Gelenekler, kültürler, folklor, iç içe İstanbul’ un tarihinden gelen Kültürel zenginlikleri de kendine katarak yoluna devam etti ve devam ediyor.
Bizler geldiğimiz kentlerin kültürlerini kente taşırken bizlerin çocukları yeni nesil daha bir zengindi. Onlar doğdukları, bu kentte büyürken birçok bölgeden gelen kültürleri kendi kültürleri olarak benimseyip daha zengin bir kültürel dokuya ulaştı. O gelişimi bizler bazen tedirginlikle, bazen korkularımızla karşılasak ta, suyun yatağında aktığı gibi aktığını çokta gözlemledik diyemem.
Geçtiğimiz aylarda yaşanan gençlik hareketlerinde ki olgunluk, onların yaşlarından beklenmezken hala buna anlam veremeyen anlamlandıramayanlarımız olduğunu gözlüyoruz.

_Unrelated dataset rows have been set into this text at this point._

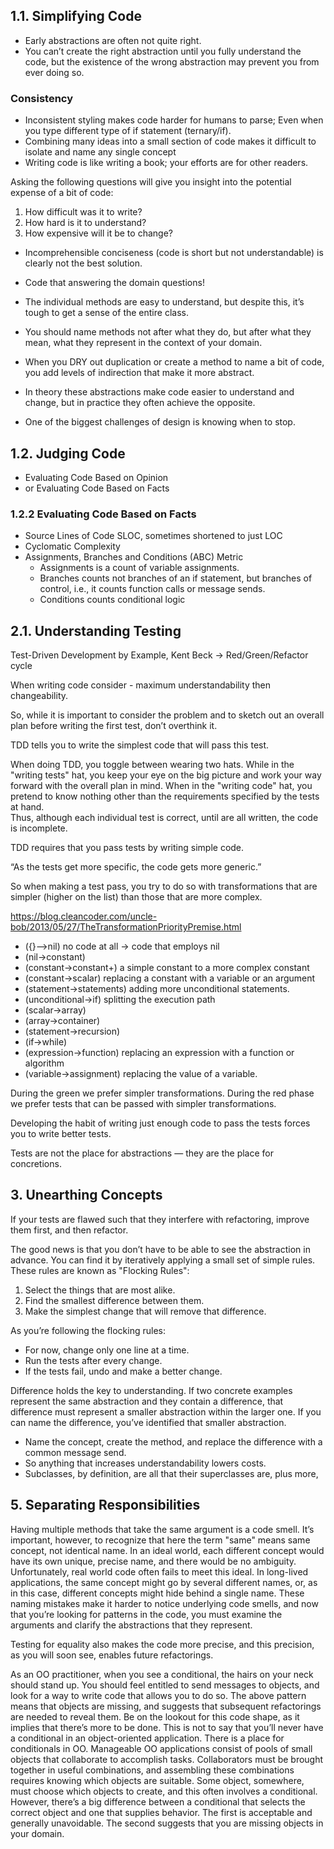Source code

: ## 1.1. Simplifying Code

- Early abstractions are often not quite right.
- You can’t create the right abstraction until you fully understand the code, but the existence of the wrong abstraction
  may prevent you from ever doing so.

### Consistency

- Inconsistent styling makes code harder for humans to parse;
  Even when you type different type of if statement (ternary/if).
- Combining many ideas into a small section of code makes it difficult to isolate and name any single concept
- Writing code is like writing a book; your efforts are for other readers.

Asking the following questions will give you insight into the potential expense of a bit of code:

1. How difficult was it to write?
2. How hard is it to understand?
3. How expensive will it be to change?

- Incomprehensible conciseness (code is short but not understandable) is clearly not the best solution.
- Code that answering the domain questions!
- The individual methods are easy to understand, but despite this, it’s tough to get a sense of the entire class.
- You should name methods not after what they do, but after what they mean, what they represent in the context of your
  domain.

- When you DRY out duplication or create a method to name a
  bit of code, you add levels of indirection that make it more abstract.
- In theory these abstractions make code easier to
  understand and change, but in practice they often achieve the opposite.
- One of the biggest challenges of design is knowing when to stop.

## 1.2. Judging Code

- Evaluating Code Based on Opinion
- or Evaluating Code Based on Facts

### 1.2.2 Evaluating Code Based on Facts

- Source Lines of Code SLOC, sometimes shortened to just LOC
- Cyclomatic Complexity
- Assignments, Branches and Conditions (ABC) Metric
    - Assignments is a count of variable assignments.
    - Branches counts not branches of an if statement, but branches of control, i.e., it counts function calls or
      message sends.
    - Conditions counts conditional logic

## 2.1. Understanding Testing

Test-Driven Development by Example, Kent Beck -> Red/Green/Refactor cycle

When writing code consider - maximum understandability then changeability.

So, while it is important to consider the problem and to sketch
out an overall plan before writing the first test, don’t overthink it.

TDD tells you to write the simplest code that will pass this test.

When doing TDD, you toggle between wearing two hats. While in the
"writing tests" hat, you keep your eye on the big picture and
work your way forward with the overall plan in mind.
When in the "writing code" hat, you pretend to know nothing other
than the requirements specified by the tests at hand.   
Thus, although each individual test is correct, until are all written, the code is incomplete.

TDD requires that you pass tests by writing simple code.

“As the tests get more specific, the code gets more generic.”

So when making a test pass, you try to do so with transformations that are simpler (higher on the list) than those that
are more complex.

https://blog.cleancoder.com/uncle-bob/2013/05/27/TheTransformationPriorityPremise.html

- ({}–>nil) no code at all -> code that employs nil
- (nil->constant)
- (constant->constant+) a simple constant to a more complex constant
- (constant->scalar) replacing a constant with a variable or an argument
- (statement->statements) adding more unconditional statements.
- (unconditional->if) splitting the execution path
- (scalar->array)
- (array->container)
- (statement->recursion)
- (if->while)
- (expression->function) replacing an expression with a function or algorithm
- (variable->assignment) replacing the value of a variable.

During the green we prefer simpler transformations. During the red phase we prefer tests that can be passed with simpler
transformations.

Developing the habit of writing just enough code to pass the tests forces you to write better tests.

Tests are not the place for abstractions — they are the place for concretions.

## 3. Unearthing Concepts

If your tests are flawed such that they interfere with refactoring, improve them first, and then refactor.

The good news is that you don’t have to be able to see the
abstraction in advance. You can find it by iteratively applying a small set of simple rules.
These rules are known as "Flocking Rules":

1. Select the things that are most alike.
2. Find the smallest difference between them.
3. Make the simplest change that will remove that difference.

As you’re following the flocking rules:

- For now, change only one line at a time.
- Run the tests after every change.
- If the tests fail, undo and make a better change.

Difference holds the key to understanding. If two concrete
examples represent the same abstraction and they contain a
difference, that difference must represent a smaller
abstraction within the larger one. If you can name the
difference, you’ve identified that smaller abstraction.

- Name the concept, create the method, and replace the difference with a common message send.
- So anything that increases understandability lowers costs.
- Subclasses, by definition, are all that their superclasses are, plus more,

## 5. Separating Responsibilities

Having multiple methods that take
the same argument is a code smell. It’s important, however, to
recognize that here the term "same" means same concept, not
identical name. In an ideal world, each different concept
would have its own unique, precise name, and there would be
no ambiguity. Unfortunately, real world code often fails to
meet this ideal. In long-lived applications, the same concept
might go by several different names, or, as in this case,
different concepts might hide behind a single name. These
naming mistakes make it harder to notice underlying code
smells, and now that you’re looking for patterns in the code,
you must examine the arguments and clarify the abstractions
that they represent.

Testing for equality also
makes the code more precise, and this precision, as you will
soon see, enables future refactorings.

As an OO practitioner, when you see a conditional, the hairs
on your neck should stand up. You should feel entitled to send
messages to objects, and look for a way to write code that
allows you to do so. The above pattern means that objects are
missing, and suggests that subsequent refactorings are needed
to reveal them. Be on the lookout for this code shape, as it
implies that there’s more to be done.
This is not to say that you’ll never have a conditional in an
object-oriented application. There is a place for conditionals in
OO. Manageable OO applications consist of pools of small
objects that collaborate to accomplish tasks. Collaborators
must be brought together in useful combinations, and
assembling these combinations requires knowing which
objects are suitable. Some object, somewhere, must choose
which objects to create, and this often involves a conditional.
However, there’s a big difference between a conditional that
selects the correct object and one that supplies behavior. The
first is acceptable and generally unavoidable. The second
suggests that you are missing objects in your domain.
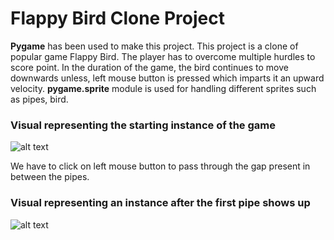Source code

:# Flappy Bird Clone Project

**Pygame** has been used to make this project. This project is a clone of popular game Flappy Bird. The player has to overcome multiple hurdles to score point. In the duration of the game, the bird continues to move downwards unless, left mouse button is pressed which imparts it an upward velocity. **pygame.sprite** module is used for handling different sprites such as pipes, bird.

### Visual representing the starting instance of the game

![alt text](https://i.imgur.com/FYR3ETW.png)

We have to click on left mouse button to pass through the gap present in between the pipes.

### Visual representing an instance after the first pipe shows up

![alt text](https://i.imgur.com/B8lixU4.png)
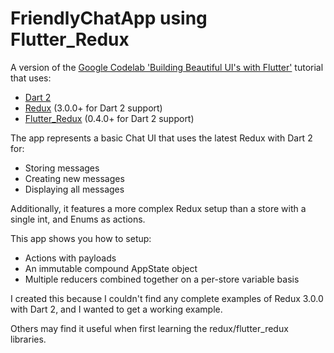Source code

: # FriendlyChatApp using Flutter_Redux

A version of the [Google Codelab 'Building Beautiful UI's with Flutter'](https://codelabs.developers.google.com/codelabs/flutter/#0) tutorial that uses:
* [Dart 2](https://www.dartlang.org/dart-2)
* [Redux](https://pub.dartlang.org/packages/redux#-readme-tab-) (3.0.0+ for Dart 2 support)
* [Flutter_Redux](https://pub.dartlang.org/packages/flutter_redux#-readme-tab-) (0.4.0+ for Dart 2 support)

The app represents a basic Chat UI that uses the latest Redux with Dart 2 for:
* Storing messages
* Creating new messages
* Displaying all messages

Additionally, it features a more complex Redux setup than a store with a single int, and Enums as actions.

This app shows you how to setup:
* Actions with payloads
* An immutable compound AppState object
* Multiple reducers combined together on a per-store variable basis

I created this because I couldn't find any complete examples of Redux 3.0.0 with Dart 2,
and I wanted to get a working example.

Others may find it useful when first learning the redux/flutter_redux libraries.

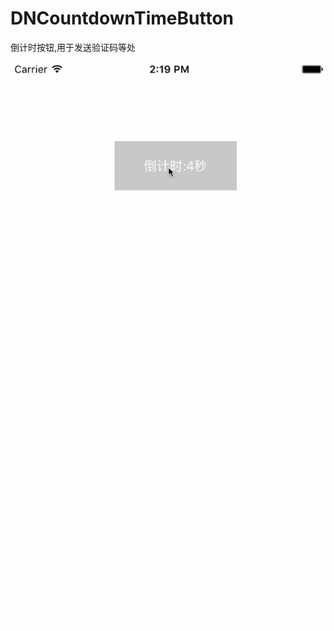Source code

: # DNCountdownTimeButton
倒计时按钮,用于发送验证码等处


![image](https://github.com/xiaoxionglaoshi/DNCountdownTimeButton/blob/master/time.gif?raw=true)
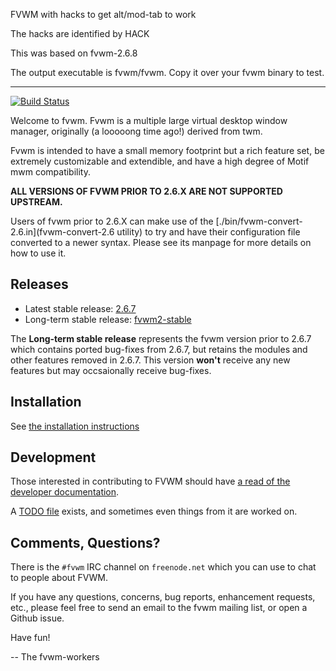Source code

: FVWM with hacks to get alt/mod-tab to work

The hacks are identified by HACK

This was based on fvwm-2.6.8

The output executable is fvwm/fvwm.  Copy it over your fvwm binary to test.

----

[![Build Status](https://travis-ci.org/fvwmorg/fvwm.svg?branch=master)](https://travis-ci.org/fvwmorg/fvwm)

Welcome to fvwm.  Fvwm is a multiple large virtual desktop window manager,
originally (a looooong time ago!) derived from twm.

Fvwm is intended to have a small memory footprint but a rich feature set, be
extremely customizable and extendible, and have a high degree of Motif mwm
compatibility.

**ALL VERSIONS OF FVWM PRIOR TO 2.6.X ARE NOT SUPPORTED UPSTREAM.**

Users of fvwm prior to 2.6.X can make use of the
[./bin/fvwm-convert-2.6.in](fvwm-convert-2.6 utility) to try and have their
configuration file converted to a newer syntax.  Please see its manpage for
more details on how to use it.

Releases
--------

* Latest stable release: [2.6.7](https://github.com/fvwmorg/fvwm/releases/tag/2.6.7)
* Long-term stable release: [fvwm2-stable](https://github.com/fvwmorg/fvwm/archive/fvwm2-stable.zip)

The **Long-term stable release** represents the fvwm version prior to 2.6.7
which contains ported bug-fixes from 2.6.7, but retains the modules and other
features removed in 2.6.7.  This version **won't** receive any new features but
may occsaionally receive bug-fixes.

Installation
------------

See [the installation instructions](./INSTALL.md)

Development
-----------

Those interested in contributing to FVWM should have [a read of the developer
documentation](./docs/DEVELOPERS.md).

A [TODO file](./TODO.md) exists, and sometimes even things from it are worked
on.

Comments, Questions?
--------------------

There is the `#fvwm` IRC channel on `freenode.net` which you can use to chat
to people about FVWM.

If you have any questions, concerns, bug reports, enhancement requests,
etc., please feel free to send an email to the fvwm mailing list, or open a
Github issue.

Have fun!

-- The fvwm-workers
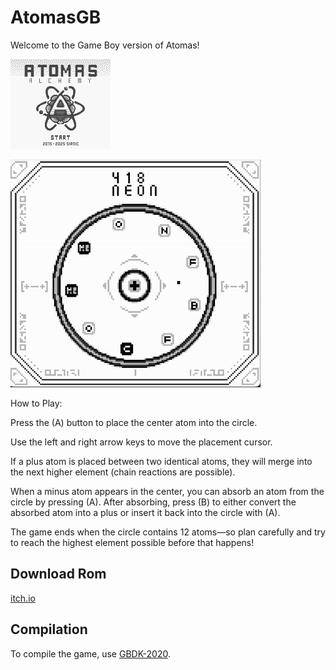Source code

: # AtomasGB  

Welcome to the Game Boy version of Atomas!

![Title Screen](res/titlescreen.png)

![Game](res/game.gif)

How to Play:

Press the (A) button to place the center atom into the circle.

Use the left and right arrow keys to move the placement cursor.

If a plus atom is placed between two identical atoms, they will merge into the next higher element (chain reactions are possible).

When a minus atom appears in the center, you can absorb an atom from the circle by pressing (A).
After absorbing, press (B) to either convert the absorbed atom into a plus or insert it back into the circle with (A).

The game ends when the circle contains 12 atoms—so plan carefully and try to reach the highest element possible before that happens!

## Download Rom

[itch.io]([https://github.com/gbdk-2020/gbdk-2020](https://luxon-pi.itch.io/atomasgb)) 

## Compilation  

To compile the game, use [GBDK-2020](https://github.com/gbdk-2020/gbdk-2020).  
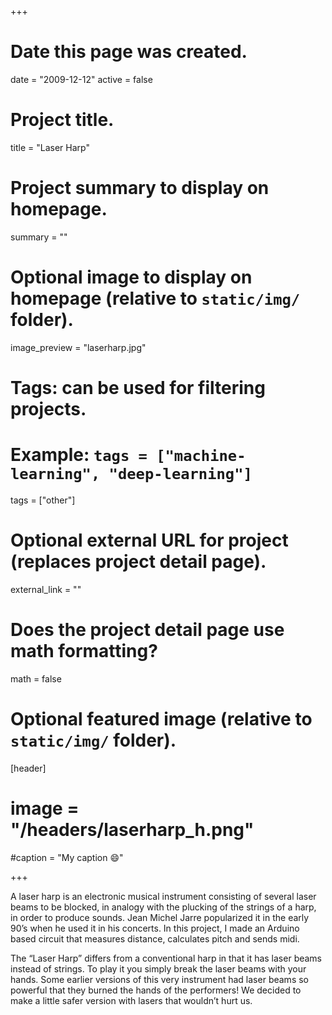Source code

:+++
# Date this page was created.
date = "2009-12-12"
active = false
# Project title.
title = "Laser Harp"

# Project summary to display on homepage.
summary = ""

# Optional image to display on homepage (relative to `static/img/` folder).
image_preview = "laserharp.jpg"

# Tags: can be used for filtering projects.
# Example: `tags = ["machine-learning", "deep-learning"]`
tags = ["other"]

# Optional external URL for project (replaces project detail page).
external_link = ""

# Does the project detail page use math formatting?
math = false

# Optional featured image (relative to `static/img/` folder).
[header]
# image = "/headers/laserharp_h.png"
#caption = "My caption :smile:"

+++

A laser harp is an electronic musical instrument consisting of several laser beams to be blocked, in analogy with the plucking of the strings of a harp, in order to produce sounds. Jean Michel Jarre popularized it in the early 90’s when he used it in his concerts. In this project, I made an Arduino based circuit that measures distance, calculates pitch and sends midi.

The “Laser Harp” differs from a conventional harp in that it has laser beams instead of strings. To play it you simply break the laser beams with your hands. Some earlier versions of this very instrument had laser beams so powerful that they burned the hands of the performers! We decided to make a little safer version with lasers that wouldn’t hurt us.
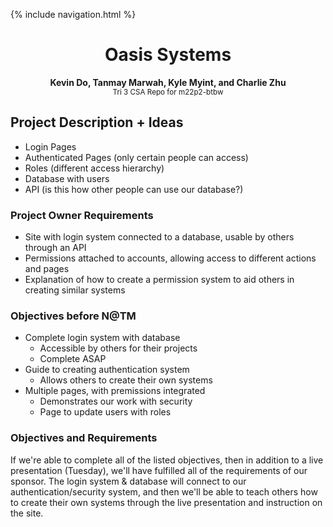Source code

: {% include navigation.html %}

<h1 align="center">Oasis Systems</h1>
<p align="center">
  <b>Kevin Do, Tanmay Marwah, Kyle Myint, and Charlie Zhu</b> <br>
  <sub>Tri 3 CSA Repo for m22p2-btbw</sub>
</p>

## Project Description + Ideas
- Login Pages
- Authenticated Pages (only certain people can access)
- Roles (different access hierarchy)
- Database with users
- API (is this how other people can use our database?)


### Project Owner Requirements
- Site with login system connected to a database, usable by others through an API
- Permissions attached to accounts, allowing access to different actions and pages
- Explanation of how to create a permission system to aid others in creating similar systems

### Objectives before N@TM
- Complete login system with database
  - Accessible by others for their projects
  - Complete ASAP
- Guide to creating authentication system
  - Allows others to create their own systems
- Multiple pages, with premissions integrated
  - Demonstrates our work with security
  - Page to update users with roles

### Objectives and Requirements

If we're able to complete all of the listed objectives, then in addition to a live presentation (Tuesday), we'll have fulfilled all of the requirements of our sponsor. The login system & database will connect to our authentication/security system, and then we'll be able to teach others how to create their own systems through the live presentation and instruction on the site.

Geldiğimiz coğrafyanın ve yetiştiğimiz dip kültürünün hırçınlığı ile olayları karşılamaya, kafamızdaki gençlik varmış gibi değerlendirmeye ne yazık ki hala devam edenler var. Anlayamadığımız 1980 sonrası köylerden kentlere akışın getirdiği İstanbul örneğinde olduğu gibi ülkenin birçok kentinde bu etkileşimin yaşandığıdır.
Yeni bir kuşak yetişti. Onlar kavga istemiyor, onların ayrısı gayrısı yok, insan odaklı yaşadığı dünyayı kardeşlik dokusuyla yaşamak, onlarca uygarlığın doğduğu bu topraklara yeni bir uygarlık hediye ederek, İnsanlığa yeni bir uygarlığın kapılarını aralamak.
Biz büyükler ellerimizle yeşerttiğimiz bu güzelliği kollarız umarım.
Yıllar önce ilk ilk ayak bastığım Üsküdar, 23 yıldır yaşadığım şehir oldu.
Yaklaşık on yıldır, bu ilçede yazıyorum çiziyorum eleştiriyorum, ancak sevginin ve saygının her şeye rağmen egemen olduğunu görmek İstanbul’ u Üsküdar’ı ayrıcalıklı kılıyor. İstanbul’ lu olmak ayrıcalıklıdır.
Bizden geriye bir hoş seda bırakabilmişsek ne mutlu, sevgiye kalın.